Undoubtedly one – if not the – most popular drinks at Starbucks is the latte. Nothing more than steamed milk, espresso, and milk foam, somehow this beverage has become the flagship beverage of teenage girls across America. Want to go into a Starbucks and sound fancy to all of your fellow coffee-drinkers? Simply walk to the register with confidence and say “I want a grande latte.” Wham, bam, thank you ma’am, suddenly you’re the coolest person in the house. Only someone who is a true coffee connoisseur can order with such poise, such grace, and such confidence!

The Latte
Well, at this point you might have fooled the civilians in the “Bucks”, but you certainly have not fooled the baristas. We see the latte as a step down from a cup of coffee. Its the ugly little sister of the espresso world. The Europeans will take a cappuccino, the rich folks, a caramel macchiato, but only those who cower in fear at these foreign-sounding beverages will resort to a boring old latte. Heck, even a Vanilla Latte will at least bump you into the “acceptable” category! But be warned, the only time it is ever okay to order a latte is if its your first time into a Starbucks or if you actually like it. And very few people actually like it.

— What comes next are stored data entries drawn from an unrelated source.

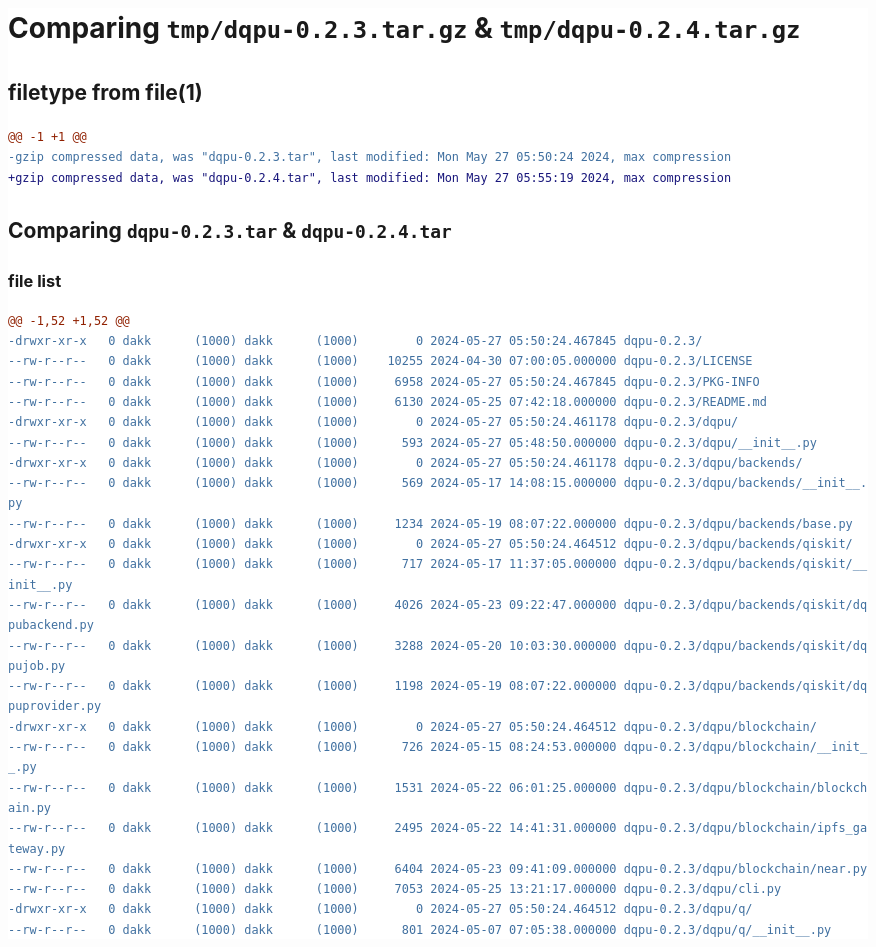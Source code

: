# Comparing `tmp/dqpu-0.2.3.tar.gz` & `tmp/dqpu-0.2.4.tar.gz`

## filetype from file(1)

```diff
@@ -1 +1 @@
-gzip compressed data, was "dqpu-0.2.3.tar", last modified: Mon May 27 05:50:24 2024, max compression
+gzip compressed data, was "dqpu-0.2.4.tar", last modified: Mon May 27 05:55:19 2024, max compression
```

## Comparing `dqpu-0.2.3.tar` & `dqpu-0.2.4.tar`

### file list

```diff
@@ -1,52 +1,52 @@
-drwxr-xr-x   0 dakk      (1000) dakk      (1000)        0 2024-05-27 05:50:24.467845 dqpu-0.2.3/
--rw-r--r--   0 dakk      (1000) dakk      (1000)    10255 2024-04-30 07:00:05.000000 dqpu-0.2.3/LICENSE
--rw-r--r--   0 dakk      (1000) dakk      (1000)     6958 2024-05-27 05:50:24.467845 dqpu-0.2.3/PKG-INFO
--rw-r--r--   0 dakk      (1000) dakk      (1000)     6130 2024-05-25 07:42:18.000000 dqpu-0.2.3/README.md
-drwxr-xr-x   0 dakk      (1000) dakk      (1000)        0 2024-05-27 05:50:24.461178 dqpu-0.2.3/dqpu/
--rw-r--r--   0 dakk      (1000) dakk      (1000)      593 2024-05-27 05:48:50.000000 dqpu-0.2.3/dqpu/__init__.py
-drwxr-xr-x   0 dakk      (1000) dakk      (1000)        0 2024-05-27 05:50:24.461178 dqpu-0.2.3/dqpu/backends/
--rw-r--r--   0 dakk      (1000) dakk      (1000)      569 2024-05-17 14:08:15.000000 dqpu-0.2.3/dqpu/backends/__init__.py
--rw-r--r--   0 dakk      (1000) dakk      (1000)     1234 2024-05-19 08:07:22.000000 dqpu-0.2.3/dqpu/backends/base.py
-drwxr-xr-x   0 dakk      (1000) dakk      (1000)        0 2024-05-27 05:50:24.464512 dqpu-0.2.3/dqpu/backends/qiskit/
--rw-r--r--   0 dakk      (1000) dakk      (1000)      717 2024-05-17 11:37:05.000000 dqpu-0.2.3/dqpu/backends/qiskit/__init__.py
--rw-r--r--   0 dakk      (1000) dakk      (1000)     4026 2024-05-23 09:22:47.000000 dqpu-0.2.3/dqpu/backends/qiskit/dqpubackend.py
--rw-r--r--   0 dakk      (1000) dakk      (1000)     3288 2024-05-20 10:03:30.000000 dqpu-0.2.3/dqpu/backends/qiskit/dqpujob.py
--rw-r--r--   0 dakk      (1000) dakk      (1000)     1198 2024-05-19 08:07:22.000000 dqpu-0.2.3/dqpu/backends/qiskit/dqpuprovider.py
-drwxr-xr-x   0 dakk      (1000) dakk      (1000)        0 2024-05-27 05:50:24.464512 dqpu-0.2.3/dqpu/blockchain/
--rw-r--r--   0 dakk      (1000) dakk      (1000)      726 2024-05-15 08:24:53.000000 dqpu-0.2.3/dqpu/blockchain/__init__.py
--rw-r--r--   0 dakk      (1000) dakk      (1000)     1531 2024-05-22 06:01:25.000000 dqpu-0.2.3/dqpu/blockchain/blockchain.py
--rw-r--r--   0 dakk      (1000) dakk      (1000)     2495 2024-05-22 14:41:31.000000 dqpu-0.2.3/dqpu/blockchain/ipfs_gateway.py
--rw-r--r--   0 dakk      (1000) dakk      (1000)     6404 2024-05-23 09:41:09.000000 dqpu-0.2.3/dqpu/blockchain/near.py
--rw-r--r--   0 dakk      (1000) dakk      (1000)     7053 2024-05-25 13:21:17.000000 dqpu-0.2.3/dqpu/cli.py
-drwxr-xr-x   0 dakk      (1000) dakk      (1000)        0 2024-05-27 05:50:24.464512 dqpu-0.2.3/dqpu/q/
--rw-r--r--   0 dakk      (1000) dakk      (1000)      801 2024-05-07 07:05:38.000000 dqpu-0.2.3/dqpu/q/__init__.py
```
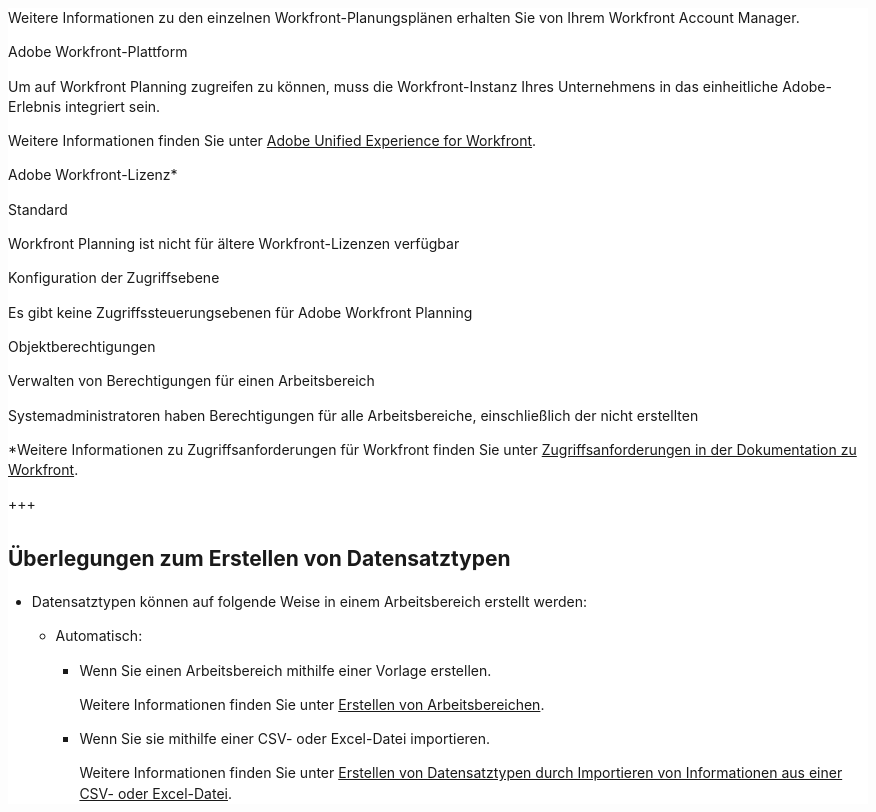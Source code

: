 <p>Weitere Informationen zu den einzelnen Workfront-Planungsplänen erhalten Sie von Ihrem Workfront Account Manager. </p> 
   </td> 
 <tr> 
   <td role="rowheader"><p>Adobe Workfront-Plattform</p></td> 
   <td> 
<p>Um auf Workfront Planning zugreifen zu können, muss die Workfront-Instanz Ihres Unternehmens in das einheitliche Adobe-Erlebnis integriert sein.</p> 
<p>Weitere Informationen finden Sie unter <a href="/help/quicksilver/workfront-basics/navigate-workfront/workfront-navigation/adobe-unified-experience.md">Adobe Unified Experience for Workfront</a>. </p> 
   </td> 
   </tr> 
  </tr> 
  <tr> 
   <td role="rowheader"><p>Adobe Workfront-Lizenz*</p></td> 
   <td><p> Standard</p>
   <p>Workfront Planning ist nicht für ältere Workfront-Lizenzen verfügbar</p> 
  </td> 
  </tr> 
  <tr> 
   <td role="rowheader"><p>Konfiguration der Zugriffsebene</p></td> 
   <td> <p>Es gibt keine Zugriffssteuerungsebenen für Adobe Workfront Planning</p>   
</td> 
  </tr> 
<tr> 
   <td role="rowheader"><p>Objektberechtigungen</p></td> 
   <td>   <p>Verwalten von Berechtigungen für einen Arbeitsbereich</a> </p>  
   <p>Systemadministratoren haben Berechtigungen für alle Arbeitsbereiche, einschließlich der nicht erstellten</p>  </td> 
  </tr> 
</tbody> 
</table>

*Weitere Informationen zu Zugriffsanforderungen für Workfront finden Sie unter [Zugriffsanforderungen in der Dokumentation zu Workfront](/help/quicksilver/administration-and-setup/add-users/access-levels-and-object-permissions/access-level-requirements-in-documentation.md).

+++   

## Überlegungen zum Erstellen von Datensatztypen

* Datensatztypen können auf folgende Weise in einem Arbeitsbereich erstellt werden:

   * Automatisch:
      * Wenn Sie einen Arbeitsbereich mithilfe einer Vorlage erstellen.

        Weitere Informationen finden Sie unter [Erstellen von Arbeitsbereichen](/help/quicksilver/planning/architecture/create-workspaces.md).

      * Wenn Sie sie mithilfe einer CSV- oder Excel-Datei importieren.

        Weitere Informationen finden Sie unter [Erstellen von Datensatztypen durch Importieren von Informationen aus einer CSV- oder Excel-Datei](/help/quicksilver/planning/architecture/import-file-to-create-record-types.md).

So on to why I secretly hate it. The latte is a simple drink. One of the simplest we offer. And that’s exactly where the problem lies. Do you know how absolutely soul crushing it is to make five Venti (that’s large in Bucks-speak) Lattes in a row? I feel like a factory worker during the Industrial Revolution. It kills me to use nearly three gallons of milk, the majority of which I know will end up in the trash. How do I know? Because I take the trash out, and it weighs a ton because it has THREE GALLONS OF MILK IN IT. The latte is the bane of my existence. Give me a cappuccino, a Frappacino, a Signature Hot Chocolate, give me anything, but don’t give me a latte.